Outlaws for what?
July 10, 2008
Joe Hill is the adopted name of a long-time resident of Mendocino County, veteran of skirmishes with Power in the guerilla war for popular control of media.
I think a lot of things have to be changed if we hope to really enjoy life here or anywhere.
I certainly agree that straight talk about marijuana is important, but given all the serious problems we face, I see it as one of many factors to consider in surviving right now. From what I’ve seen, most marijuana growers, the vast majority, are in it for the money. And as far as I’m concerned that’s okay. It certainly no worse than working for a box store (which is killing downtown) and I’m glad some of the young folks have decided to stay here and grow pot rather than moving far away to work for Chevron or teach English Literature at UCSB or whatever.
The question is what are you (we) doing with the money we wrangled out of the marijuana industry?
That’s a question I’ve asked of some growers I know. What about contributing something to your community? Some of them scoffed at the idea. They would do it, maybe, if everyone else did. Some were at least tolerant of the idea. And a few of them I know are generous with their money and make significant contributions to the community. But I’ve never seen any actual organized effort on the part of growers to do something for the community.
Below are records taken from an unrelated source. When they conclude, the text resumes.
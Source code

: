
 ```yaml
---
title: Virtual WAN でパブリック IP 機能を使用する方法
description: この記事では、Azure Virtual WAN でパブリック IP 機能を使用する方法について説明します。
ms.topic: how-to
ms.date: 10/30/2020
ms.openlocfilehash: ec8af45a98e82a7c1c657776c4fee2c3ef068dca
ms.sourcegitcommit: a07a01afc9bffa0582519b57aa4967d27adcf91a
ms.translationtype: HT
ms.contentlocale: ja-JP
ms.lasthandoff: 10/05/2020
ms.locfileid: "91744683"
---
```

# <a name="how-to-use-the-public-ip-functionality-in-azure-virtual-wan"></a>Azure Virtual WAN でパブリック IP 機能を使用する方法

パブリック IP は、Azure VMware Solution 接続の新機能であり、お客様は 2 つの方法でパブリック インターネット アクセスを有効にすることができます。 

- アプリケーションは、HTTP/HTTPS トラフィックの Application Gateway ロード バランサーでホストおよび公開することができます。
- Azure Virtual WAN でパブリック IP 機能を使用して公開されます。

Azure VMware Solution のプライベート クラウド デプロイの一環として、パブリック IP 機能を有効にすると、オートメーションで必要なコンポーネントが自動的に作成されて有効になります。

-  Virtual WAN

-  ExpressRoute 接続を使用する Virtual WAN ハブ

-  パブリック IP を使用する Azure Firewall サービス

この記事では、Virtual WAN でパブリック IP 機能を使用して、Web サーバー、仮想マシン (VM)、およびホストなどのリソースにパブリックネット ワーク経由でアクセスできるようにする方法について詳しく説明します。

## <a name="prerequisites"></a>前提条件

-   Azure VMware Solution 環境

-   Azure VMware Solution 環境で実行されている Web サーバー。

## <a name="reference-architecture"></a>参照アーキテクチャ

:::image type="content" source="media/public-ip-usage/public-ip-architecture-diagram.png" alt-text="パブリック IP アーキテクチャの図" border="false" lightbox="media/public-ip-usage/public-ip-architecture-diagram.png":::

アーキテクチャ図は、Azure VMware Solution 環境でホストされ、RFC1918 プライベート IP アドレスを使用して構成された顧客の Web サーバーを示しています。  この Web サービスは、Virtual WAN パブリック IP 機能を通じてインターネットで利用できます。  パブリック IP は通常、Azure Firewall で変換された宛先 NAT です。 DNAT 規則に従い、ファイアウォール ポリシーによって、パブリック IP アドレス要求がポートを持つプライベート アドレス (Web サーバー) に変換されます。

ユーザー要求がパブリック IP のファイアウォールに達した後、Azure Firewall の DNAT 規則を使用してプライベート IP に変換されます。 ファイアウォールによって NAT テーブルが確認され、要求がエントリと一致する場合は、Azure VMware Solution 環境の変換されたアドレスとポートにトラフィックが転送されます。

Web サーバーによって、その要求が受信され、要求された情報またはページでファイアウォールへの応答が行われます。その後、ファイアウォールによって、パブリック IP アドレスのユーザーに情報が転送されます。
A conscious public effort on the part of growers (not impossible to accomplish) would go a long way toward winning the next vote. And it might even feel good. It might even be a step in the right direction.
Woody Guthrie tells a story of Pretty Boy Floyd, the depression-era bank robber: “Every crime in Oklahoma was added to his name.” But on Christmas Day a carload of groceries appeared along with a note: “You say that I’m a robber, you say that I’m a thief. Well, here’s a Christmas dinner for the families on relief”
Do you know any grower who deserves the Pretty Boy Floyd Award?